We pulled out of the parking lot and cruised slowly through town. Venna navigated, my very own supernatural GPS, pointing me through the streets until I was thoroughly lost. Sedona looked pretty much like any other town-maybe a little funkier, with more New Age shops and Southwest architecture, but McDonald's looked the same. So did Starbucks.
"Are we close?" I asked. I was still tired, but it was a pleasant kind of tired, and for the first time in a long time I felt like I was going into trouble with a clear mind. The road vibration was almost as good as a massage.
"That way." Venna pointed. I didn't ask questions. We made turns, crawled along a road that led into the hills, and eventually stopped in a parking lot at the foot of a bluff whose definitions were lost in the growing darkness.
The sign said, CHAPEL OF THE HOLY CROSS.
Venna said, very quietly, "We're here."
"Where's Ashan?"
"Safe," she said. "I'll bring him here when we're ready. If he panics, he can be hard to control."
A Djinn-well, former Djinn-who had panic attacks. That was a new one. I parked the Camaro in a convenient spot, killed the engine, and sat listening to the metal tick as it cooled. Outside, there was a living silence that pressed heavily against the car windows.
I didn't like it here.
"This is hard for you," Venna said. "Yes?"
"Yes."
She turned those blue, blue eyes on me and said, "Do you know why?"
I silently shook my head. I didn't think I wanted to know.
We got out of the car and walked to a steep set of concrete stairs leading up into the dark. Motion-sensitive lights bathed the steps dusty white, a startling contrast to the reddish rocks. I put my foot on the first one, and suddenly I couldn't breathe. Couldn't move.
Venna took my hand. "I know," she said quietly. "This place remembers. It remembers everything." She put her head down, as if there were things she didn't want to see. I could understand that. I could feel it brushing at the edges of my consciousness, and without meaning to I drifted up into the aetheric...
And I saw chaos.
Raw fury. Horror. Anguish. An abiding, keening grief that had reduced this place, on the aetheric level, to a black hole of emotion.

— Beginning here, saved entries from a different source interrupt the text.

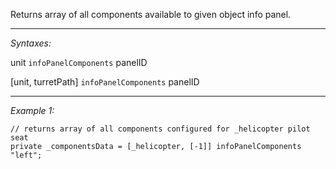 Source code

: Returns array of all components available to given object info panel.


---
*Syntaxes:*

unit `infoPanelComponents` panelID

[unit, turretPath] `infoPanelComponents` panelID

---
*Example 1:*

```sqf
// returns array of all components configured for _helicopter pilot seat
private _componentsData = [_helicopter, [-1]] infoPanelComponents "left";
```
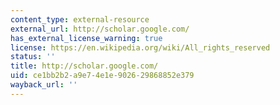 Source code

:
 ```yaml
---
content_type: external-resource
external_url: http://scholar.google.com/
has_external_license_warning: true
license: https://en.wikipedia.org/wiki/All_rights_reserved
status: ''
title: http://scholar.google.com/
uid: ce1bb2b2-a9e7-4e1e-9026-29868852e379
wayback_url: ''
---
```

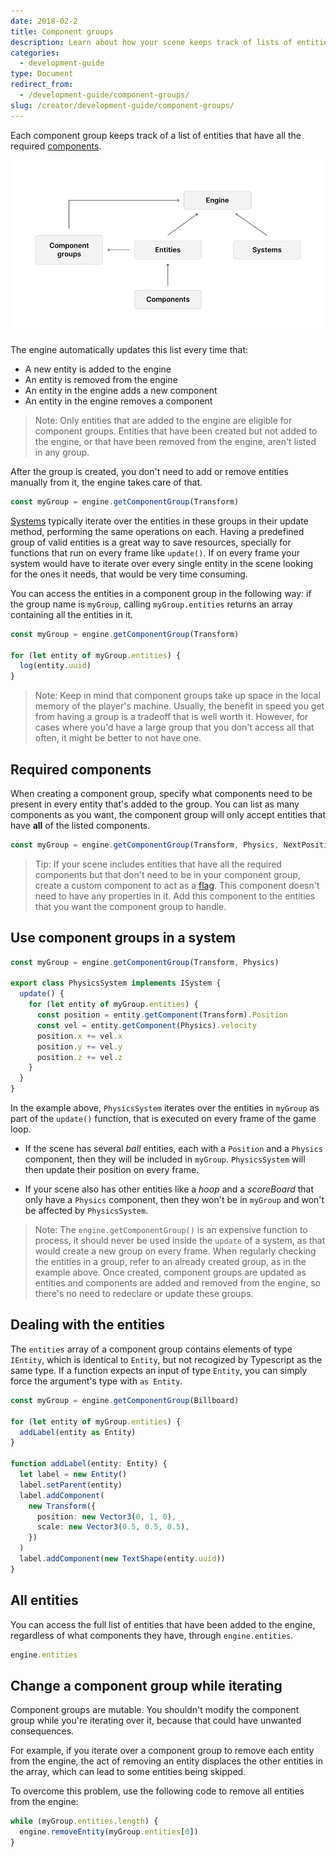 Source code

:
 ```yaml
---
date: 2018-02-2
title: Component groups
description: Learn about how your scene keeps track of lists of entities that have components in common to make updating them easier.
categories:
  - development-guide
type: Document
redirect_from:
  - /development-guide/component-groups/
slug: /creator/development-guide/component-groups/
---
```


Each component group keeps track of a list of entities that have all the required [components](/creator/development-guide/entities-components).

![](/images/media/ecs-big-picture-w-compgroup.png)

The engine automatically updates this list every time that:

- A new entity is added to the engine
- An entity is removed from the engine
- An entity in the engine adds a new component
- An entity in the engine removes a component

> Note: Only entities that are added to the engine are eligible for component groups. Entities that have been created but not added to the engine, or that have been removed from the engine, aren't listed in any group.

After the group is created, you don't need to add or remove entities manually from it, the engine takes care of that.

```ts
const myGroup = engine.getComponentGroup(Transform)
```

[Systems](/creator/development-guide/systems) typically iterate over the entities in these groups in their update method, performing the same operations on each. Having a predefined group of valid entities is a great way to save resources, specially for functions that run on every frame like `update()`. If on every frame your system would have to iterate over every single entity in the scene looking for the ones it needs, that would be very time consuming.

You can access the entities in a component group in the following way: if the group name is `myGroup`, calling `myGroup.entities` returns an array containing all the entities in it.

```ts
const myGroup = engine.getComponentGroup(Transform)

for (let entity of myGroup.entities) {
  log(entity.uuid)
}
```

> Note: Keep in mind that component groups take up space in the local memory of the player's machine. Usually, the benefit in speed you get from having a group is a tradeoff that is well worth it. However, for cases where you'd have a large group that you don't access all that often, it might be better to not have one.


## Required components

When creating a component group, specify what components need to be present in every entity that's added to the group. You can list as many components as you want, the component group will only accept entities that have **all** of the listed components.

```ts
const myGroup = engine.getComponentGroup(Transform, Physics, NextPosition)
```

> Tip: If your scene includes entities that have all the required components but that don't need to be in your component group, create a custom component to act as a [flag](/creator/development-guide/entities-components#components-as-flags). This component doesn't need to have any properties in it. Add this component to the entities that you want the component group to handle.

## Use component groups in a system

```ts
const myGroup = engine.getComponentGroup(Transform, Physics)

export class PhysicsSystem implements ISystem {
  update() {
    for (let entity of myGroup.entities) {
      const position = entity.getComponent(Transform).Position
      const vel = entity.getComponent(Physics).velocity
      position.x += vel.x
      position.y += vel.y
      position.z += vel.z
    }
  }
}
```

In the example above, `PhysicsSystem` iterates over the entities in `myGroup` as part of the `update()` function, that is executed on every frame of the game loop.

- If the scene has several _ball_ entities, each with a `Position` and a `Physics` component, then they will be included in `myGroup`. `PhysicsSystem` will then update their position on every frame.

- If your scene also has other entities like a _hoop_ and a _scoreBoard_ that only have a `Physics` component, then they won't be in `myGroup` and won't be affected by `PhysicsSystem`.

> Note: The `engine.getComponentGroup()` is an expensive function to process, it should never be used inside the `update` of a system, as that would create a new group on every frame. When regularly checking the entities in a group, refer to an already created group, as in the example above. Once created, component groups are updated as entities and components are added and removed from the engine, so there's no need to redeclare or update these groups.

## Dealing with the entities

The `entities` array of a component group contains elements of type `IEntity`, which is identical to `Entity`, but not recogized by Typescript as the same type. If a function expects an input of type `Entity`, you can simply force the argument's type with `as Entity`.

```ts
const myGroup = engine.getComponentGroup(Billboard)

for (let entity of myGroup.entities) {
  addLabel(entity as Entity)
}

function addLabel(entity: Entity) {
  let label = new Entity()
  label.setParent(entity)
  label.addComponent(
    new Transform({
      position: new Vector3(0, 1, 0),
      scale: new Vector3(0.5, 0.5, 0.5),
    })
  )
  label.addComponent(new TextShape(entity.uuid))
}
```

## All entities

You can access the full list of entities that have been added to the engine, regardless of what components they have, through `engine.entities`.

```ts
engine.entities
```

## Change a component group while iterating

Component groups are mutable. You shouldn't modify the component group while you're iterating over it, because that could have unwanted consequences.

For example, if you iterate over a component group to remove each entity from the engine, the act of removing an entity displaces the other entities in the array, which can lead to some entities being skipped.

To overcome this problem, use the following code to remove all entities from the engine:

```ts
while (myGroup.entities.length) {
  engine.removeEntity(myGroup.entities[0])
}
```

"My God," I whispered numbly. "What did this?"
Venna glanced up at me, then back down. "You did," she said. "David did. We all did. When she died-"
She shut up, fast, but not before I put the pieces together. "Imara," I said. "Imara died here."

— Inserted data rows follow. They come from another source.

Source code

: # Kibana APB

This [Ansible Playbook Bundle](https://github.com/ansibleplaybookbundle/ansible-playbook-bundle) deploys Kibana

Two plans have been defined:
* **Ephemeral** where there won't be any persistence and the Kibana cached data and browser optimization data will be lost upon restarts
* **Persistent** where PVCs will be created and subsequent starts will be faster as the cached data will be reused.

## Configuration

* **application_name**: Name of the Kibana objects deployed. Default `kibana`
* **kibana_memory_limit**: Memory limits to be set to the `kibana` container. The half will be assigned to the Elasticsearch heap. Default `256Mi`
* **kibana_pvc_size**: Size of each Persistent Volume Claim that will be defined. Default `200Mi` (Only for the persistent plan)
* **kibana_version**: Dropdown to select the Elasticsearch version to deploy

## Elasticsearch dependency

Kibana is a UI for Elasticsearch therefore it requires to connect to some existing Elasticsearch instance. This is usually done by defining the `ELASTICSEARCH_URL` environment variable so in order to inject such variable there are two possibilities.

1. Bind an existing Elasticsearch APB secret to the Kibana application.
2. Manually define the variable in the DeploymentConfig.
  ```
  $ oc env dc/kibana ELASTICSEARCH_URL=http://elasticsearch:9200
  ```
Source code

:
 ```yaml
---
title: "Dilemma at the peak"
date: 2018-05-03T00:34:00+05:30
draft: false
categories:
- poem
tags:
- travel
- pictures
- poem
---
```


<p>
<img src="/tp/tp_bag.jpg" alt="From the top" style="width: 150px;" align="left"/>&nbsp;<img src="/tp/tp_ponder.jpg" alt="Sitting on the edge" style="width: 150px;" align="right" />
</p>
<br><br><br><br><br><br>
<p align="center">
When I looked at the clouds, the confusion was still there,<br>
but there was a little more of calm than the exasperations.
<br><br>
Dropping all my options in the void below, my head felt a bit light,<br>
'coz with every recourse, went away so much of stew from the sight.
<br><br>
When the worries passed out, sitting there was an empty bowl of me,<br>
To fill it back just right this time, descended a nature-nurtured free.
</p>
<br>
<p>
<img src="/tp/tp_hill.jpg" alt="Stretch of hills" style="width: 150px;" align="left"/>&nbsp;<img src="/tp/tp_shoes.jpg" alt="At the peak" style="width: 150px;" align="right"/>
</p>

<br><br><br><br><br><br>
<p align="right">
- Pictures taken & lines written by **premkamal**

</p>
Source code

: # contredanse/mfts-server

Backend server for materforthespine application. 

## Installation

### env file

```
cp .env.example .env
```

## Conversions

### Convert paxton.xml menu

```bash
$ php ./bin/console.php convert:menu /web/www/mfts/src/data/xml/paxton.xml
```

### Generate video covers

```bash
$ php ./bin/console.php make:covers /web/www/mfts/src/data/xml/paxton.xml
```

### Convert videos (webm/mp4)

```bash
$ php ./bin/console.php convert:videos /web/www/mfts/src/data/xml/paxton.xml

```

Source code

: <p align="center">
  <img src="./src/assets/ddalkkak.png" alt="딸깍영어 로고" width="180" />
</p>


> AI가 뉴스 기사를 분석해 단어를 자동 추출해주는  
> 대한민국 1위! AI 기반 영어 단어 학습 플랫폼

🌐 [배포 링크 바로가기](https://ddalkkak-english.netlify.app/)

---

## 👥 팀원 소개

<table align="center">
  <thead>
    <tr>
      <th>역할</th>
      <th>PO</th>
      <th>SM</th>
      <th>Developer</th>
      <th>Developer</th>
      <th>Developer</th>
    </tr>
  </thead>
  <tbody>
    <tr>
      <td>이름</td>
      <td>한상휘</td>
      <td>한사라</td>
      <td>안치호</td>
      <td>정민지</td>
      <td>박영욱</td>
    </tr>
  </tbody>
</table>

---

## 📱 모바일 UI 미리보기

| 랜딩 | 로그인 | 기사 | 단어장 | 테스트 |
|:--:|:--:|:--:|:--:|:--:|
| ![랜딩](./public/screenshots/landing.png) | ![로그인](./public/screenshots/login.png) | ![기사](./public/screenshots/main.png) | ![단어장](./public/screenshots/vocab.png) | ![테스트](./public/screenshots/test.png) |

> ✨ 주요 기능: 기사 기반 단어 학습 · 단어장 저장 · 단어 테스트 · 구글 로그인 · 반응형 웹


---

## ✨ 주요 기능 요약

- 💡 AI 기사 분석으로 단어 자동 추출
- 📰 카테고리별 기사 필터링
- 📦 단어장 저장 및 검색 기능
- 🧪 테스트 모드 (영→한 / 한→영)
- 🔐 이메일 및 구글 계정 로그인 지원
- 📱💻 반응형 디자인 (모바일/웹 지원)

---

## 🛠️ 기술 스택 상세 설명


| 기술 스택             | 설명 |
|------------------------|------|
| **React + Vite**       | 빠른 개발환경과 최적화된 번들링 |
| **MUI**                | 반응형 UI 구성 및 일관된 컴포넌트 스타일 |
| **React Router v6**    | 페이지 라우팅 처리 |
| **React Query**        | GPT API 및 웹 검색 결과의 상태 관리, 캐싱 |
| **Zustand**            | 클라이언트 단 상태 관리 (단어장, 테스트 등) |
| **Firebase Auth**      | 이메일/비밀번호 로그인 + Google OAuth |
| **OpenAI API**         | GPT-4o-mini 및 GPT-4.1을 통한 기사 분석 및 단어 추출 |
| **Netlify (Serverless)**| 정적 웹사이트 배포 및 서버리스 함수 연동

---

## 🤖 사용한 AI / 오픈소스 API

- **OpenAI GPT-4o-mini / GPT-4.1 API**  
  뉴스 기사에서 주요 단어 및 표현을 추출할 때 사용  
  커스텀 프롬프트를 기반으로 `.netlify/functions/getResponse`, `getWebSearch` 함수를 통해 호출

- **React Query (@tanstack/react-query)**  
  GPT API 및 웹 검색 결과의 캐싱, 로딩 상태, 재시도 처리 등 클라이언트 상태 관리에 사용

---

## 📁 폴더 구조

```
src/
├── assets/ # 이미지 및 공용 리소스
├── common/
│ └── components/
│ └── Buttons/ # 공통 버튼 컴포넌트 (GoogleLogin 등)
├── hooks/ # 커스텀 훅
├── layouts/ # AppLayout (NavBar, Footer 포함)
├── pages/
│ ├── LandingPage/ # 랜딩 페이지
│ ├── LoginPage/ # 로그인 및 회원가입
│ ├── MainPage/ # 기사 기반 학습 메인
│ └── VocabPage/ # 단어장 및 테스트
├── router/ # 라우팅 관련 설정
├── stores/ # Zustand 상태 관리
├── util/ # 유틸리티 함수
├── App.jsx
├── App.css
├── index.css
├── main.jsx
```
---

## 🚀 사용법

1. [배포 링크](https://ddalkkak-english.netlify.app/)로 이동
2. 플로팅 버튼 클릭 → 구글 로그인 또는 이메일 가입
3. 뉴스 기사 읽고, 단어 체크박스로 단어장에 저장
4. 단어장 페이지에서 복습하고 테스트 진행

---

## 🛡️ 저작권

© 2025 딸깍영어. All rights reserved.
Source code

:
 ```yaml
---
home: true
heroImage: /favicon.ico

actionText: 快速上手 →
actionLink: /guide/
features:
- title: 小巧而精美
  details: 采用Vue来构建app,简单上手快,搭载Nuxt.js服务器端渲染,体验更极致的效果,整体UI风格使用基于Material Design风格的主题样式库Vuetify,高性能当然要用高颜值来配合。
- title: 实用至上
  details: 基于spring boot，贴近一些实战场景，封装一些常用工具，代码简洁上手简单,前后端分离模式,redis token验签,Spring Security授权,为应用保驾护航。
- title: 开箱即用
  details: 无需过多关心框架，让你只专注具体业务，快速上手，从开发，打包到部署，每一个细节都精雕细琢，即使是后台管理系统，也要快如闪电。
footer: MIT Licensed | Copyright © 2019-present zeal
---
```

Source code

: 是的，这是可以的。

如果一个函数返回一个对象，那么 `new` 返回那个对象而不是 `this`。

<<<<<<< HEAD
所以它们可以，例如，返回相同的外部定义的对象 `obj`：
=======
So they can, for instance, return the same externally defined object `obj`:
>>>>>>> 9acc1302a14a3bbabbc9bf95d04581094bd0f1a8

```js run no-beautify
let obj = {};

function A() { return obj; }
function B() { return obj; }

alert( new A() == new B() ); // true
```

"I'm sorry," she whispered. "We didn't know what to do. She was part human, and that part couldn't be saved. He tried, after you were...after you disappeared."
"David tried to save her."
Venna bit her lip and nodded. She looked genuinely distressed. No wonder there was so much pain here, so much grief. David's agony, staining this place like ink.
Maybe mine, too.
"We'd better go," she said, and took my hand. Hers felt warm, childlike, human. "It'll be better at the top."

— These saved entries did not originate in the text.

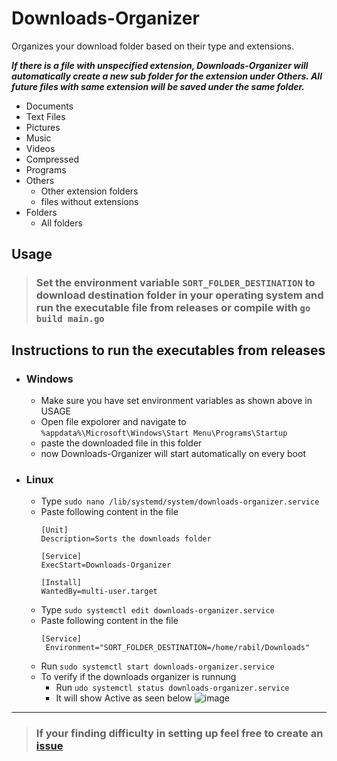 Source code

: # Downloads-Organizer

Organizes your download folder based on their type and extensions.

***If there is a file with unspecified extension, Downloads-Organizer will automatically create a new sub folder for the extension under Others. All future files with same extension will be saved under the same folder.***

- Documents
- Text Files
- Pictures
- Music
- Videos
- Compressed
- Programs
- Others
  - Other extension folders
  - files without extensions
-  Folders
   - All folders
  
 ## Usage
 > ### Set the environment variable `SORT_FOLDER_DESTINATION` to download destination folder in your operating system and run the executable file from releases or compile with `go build main.go`

## Instructions to run the executables from releases
- ### Windows
  - Make sure you have set environment variables as shown above in USAGE
  - Open file expolorer and navigate to `%appdata%\Microsoft\Windows\Start Menu\Programs\Startup`
  - paste the downloaded file in this folder
  - now Downloads-Organizer will start automatically on every boot
- ### Linux
  - Type `sudo nano /lib/systemd/system/downloads-organizer.service`
  - Paste following content in the file
    ```
    [Unit]
    Description=Sorts the downloads folder

    [Service]
    ExecStart=Downloads-Organizer

    [Install]
    WantedBy=multi-user.target
    ```
   - Type `sudo systemctl edit downloads-organizer.service`
   - Paste following content in the file
     ```
     [Service]
      Environment="SORT_FOLDER_DESTINATION=/home/rabil/Downloads"
      ```
   - Run `sudo systemctl start downloads-organizer.service`
   - To verify if the downloads organizer is runnung
     - Run `udo systemctl status downloads-organizer.service`
     - It will show Active as seen below
       ![image](https://user-images.githubusercontent.com/63334479/173121054-550a396d-b287-4a28-a9cb-544c98d46389.png)

---
> ### If your finding difficulty in setting up feel free to create an [issue](https://github.com/rabilrbl/Downloads-Organizer/issues)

It wasn't exactly easy ascending those stairs; I felt as if I were moving through the same quicksand I'd fought through back on the beach. The handrail felt sticky. I looked at my hand, almost sure I'd see bloodstains, but no...nothing. Up above, stars were twinkling in the dark blue sky; there was still a band of pale blue toward the horizon, shot through with threads of red and gold. Beautiful.
There seemed to be a thousand steps, and every one of them a sacrifice.
When we made it to the landing I was gasping for breath and shaking; Venna let go of my hand and moved to the door of the chapel, which was closed and had a sign on the front that gave the hours it was open-which didn't include the hour of now.
That didn't seem to matter to Venna, who simply pulled, and the door opened with a faint snick. The puff of air from the darkened interior smelled of incense and cedar, a timeless scent that carried none of the horror present outside.
Except for the flicker of a couple of red candles here and there, it was quite dark inside; the dim, fading sunset showed a small chamber, inked in shadow at the corners, with a few plain wood pews facing the huge expanse of glass windows. It was breathtaking, and it was, without a doubt, a holy kind of place.